_Action item:_ Print, exactly as they appear in the listing below, the lines from the line with "## Official Links" to the line with "Traincraft is a", with both end lines kept.

_Extracted data:_
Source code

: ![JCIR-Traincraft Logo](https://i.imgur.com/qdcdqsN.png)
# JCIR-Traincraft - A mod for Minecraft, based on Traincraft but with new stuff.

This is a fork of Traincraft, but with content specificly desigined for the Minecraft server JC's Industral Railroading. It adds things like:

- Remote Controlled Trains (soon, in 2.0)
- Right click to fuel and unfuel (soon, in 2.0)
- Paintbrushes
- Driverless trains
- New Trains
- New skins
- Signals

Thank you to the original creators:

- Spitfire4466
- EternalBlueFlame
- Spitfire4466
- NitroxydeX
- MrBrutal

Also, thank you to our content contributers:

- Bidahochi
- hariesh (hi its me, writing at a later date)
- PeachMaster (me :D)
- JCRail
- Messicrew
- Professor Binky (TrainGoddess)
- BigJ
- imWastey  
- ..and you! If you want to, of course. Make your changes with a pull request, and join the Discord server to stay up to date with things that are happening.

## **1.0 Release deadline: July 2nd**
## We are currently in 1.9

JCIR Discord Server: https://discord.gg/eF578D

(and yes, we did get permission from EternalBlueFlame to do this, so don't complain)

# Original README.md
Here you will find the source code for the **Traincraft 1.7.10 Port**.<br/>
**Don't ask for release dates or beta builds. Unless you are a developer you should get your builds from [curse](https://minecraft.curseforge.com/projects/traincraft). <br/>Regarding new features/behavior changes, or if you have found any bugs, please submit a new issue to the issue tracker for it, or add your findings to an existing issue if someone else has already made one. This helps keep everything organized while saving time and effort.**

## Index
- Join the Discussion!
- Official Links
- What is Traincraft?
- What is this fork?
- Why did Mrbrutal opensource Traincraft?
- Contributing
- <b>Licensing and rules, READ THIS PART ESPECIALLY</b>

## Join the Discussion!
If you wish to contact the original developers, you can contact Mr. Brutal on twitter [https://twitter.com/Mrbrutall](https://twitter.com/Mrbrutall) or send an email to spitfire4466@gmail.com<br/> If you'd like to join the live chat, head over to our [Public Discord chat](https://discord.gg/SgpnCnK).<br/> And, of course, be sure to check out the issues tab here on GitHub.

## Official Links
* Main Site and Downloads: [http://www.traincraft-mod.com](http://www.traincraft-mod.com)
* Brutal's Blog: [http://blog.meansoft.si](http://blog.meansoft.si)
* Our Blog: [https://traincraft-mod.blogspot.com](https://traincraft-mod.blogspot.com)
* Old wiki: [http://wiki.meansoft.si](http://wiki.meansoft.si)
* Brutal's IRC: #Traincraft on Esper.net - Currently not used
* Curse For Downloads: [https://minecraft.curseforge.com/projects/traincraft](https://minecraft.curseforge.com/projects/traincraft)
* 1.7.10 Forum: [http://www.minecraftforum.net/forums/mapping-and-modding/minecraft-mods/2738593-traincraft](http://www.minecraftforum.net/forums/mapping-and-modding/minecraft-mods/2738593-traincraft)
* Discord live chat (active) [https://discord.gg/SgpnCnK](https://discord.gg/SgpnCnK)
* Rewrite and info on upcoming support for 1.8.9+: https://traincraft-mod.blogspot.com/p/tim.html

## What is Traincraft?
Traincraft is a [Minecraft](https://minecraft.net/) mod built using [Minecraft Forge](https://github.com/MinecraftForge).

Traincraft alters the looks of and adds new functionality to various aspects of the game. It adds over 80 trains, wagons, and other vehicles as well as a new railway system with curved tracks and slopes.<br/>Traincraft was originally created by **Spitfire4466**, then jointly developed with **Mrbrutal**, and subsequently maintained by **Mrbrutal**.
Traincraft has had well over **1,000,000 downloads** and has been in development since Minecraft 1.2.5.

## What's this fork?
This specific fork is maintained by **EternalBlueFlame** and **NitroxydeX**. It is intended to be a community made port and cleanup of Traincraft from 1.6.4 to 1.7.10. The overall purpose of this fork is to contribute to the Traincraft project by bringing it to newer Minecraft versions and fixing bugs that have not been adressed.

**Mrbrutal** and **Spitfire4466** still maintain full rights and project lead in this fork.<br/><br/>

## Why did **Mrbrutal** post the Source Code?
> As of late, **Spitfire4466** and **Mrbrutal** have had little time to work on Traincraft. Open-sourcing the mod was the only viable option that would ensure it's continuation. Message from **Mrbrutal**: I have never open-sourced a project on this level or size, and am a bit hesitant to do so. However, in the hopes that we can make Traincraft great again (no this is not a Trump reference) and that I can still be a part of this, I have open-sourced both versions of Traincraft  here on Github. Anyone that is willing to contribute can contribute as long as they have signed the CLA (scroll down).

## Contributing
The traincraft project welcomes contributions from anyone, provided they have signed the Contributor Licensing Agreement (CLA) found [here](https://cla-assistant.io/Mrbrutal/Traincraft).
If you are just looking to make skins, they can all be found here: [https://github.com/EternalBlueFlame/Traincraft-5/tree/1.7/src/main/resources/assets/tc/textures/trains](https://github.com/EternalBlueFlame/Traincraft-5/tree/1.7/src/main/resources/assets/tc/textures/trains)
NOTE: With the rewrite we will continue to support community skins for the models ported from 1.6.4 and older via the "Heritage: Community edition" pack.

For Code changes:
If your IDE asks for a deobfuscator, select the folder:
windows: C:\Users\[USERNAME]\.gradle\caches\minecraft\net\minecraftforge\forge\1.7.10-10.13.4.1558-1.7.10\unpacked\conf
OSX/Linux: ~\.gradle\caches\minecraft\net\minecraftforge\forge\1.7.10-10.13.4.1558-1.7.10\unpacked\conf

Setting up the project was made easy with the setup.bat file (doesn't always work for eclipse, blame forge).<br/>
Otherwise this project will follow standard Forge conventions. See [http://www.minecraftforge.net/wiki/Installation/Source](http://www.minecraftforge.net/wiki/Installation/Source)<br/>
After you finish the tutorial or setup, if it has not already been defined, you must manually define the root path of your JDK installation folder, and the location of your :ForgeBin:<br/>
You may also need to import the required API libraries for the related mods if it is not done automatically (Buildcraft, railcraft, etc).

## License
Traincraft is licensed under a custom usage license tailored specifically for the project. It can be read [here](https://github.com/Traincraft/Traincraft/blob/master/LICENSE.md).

_Response below:_
## Official Links
* Main Site and Downloads: [http://www.traincraft-mod.com](http://www.traincraft-mod.com)
* Brutal's Blog: [http://blog.meansoft.si](http://blog.meansoft.si)
* Our Blog: [https://traincraft-mod.blogspot.com](https://traincraft-mod.blogspot.com)
* Old wiki: [http://wiki.meansoft.si](http://wiki.meansoft.si)
* Brutal's IRC: #Traincraft on Esper.net - Currently not used
* Curse For Downloads: [https://minecraft.curseforge.com/projects/traincraft](https://minecraft.curseforge.com/projects/traincraft)
* 1.7.10 Forum: [http://www.minecraftforum.net/forums/mapping-and-modding/minecraft-mods/2738593-traincraft](http://www.minecraftforum.net/forums/mapping-and-modding/minecraft-mods/2738593-traincraft)
* Discord live chat (active) [https://discord.gg/SgpnCnK](https://discord.gg/SgpnCnK)
* Rewrite and info on upcoming support for 1.8.9+: https://traincraft-mod.blogspot.com/p/tim.html

## What is Traincraft?
Traincraft is a [Minecraft](https://minecraft.net/) mod built using [Minecraft Forge](https://github.com/MinecraftForge).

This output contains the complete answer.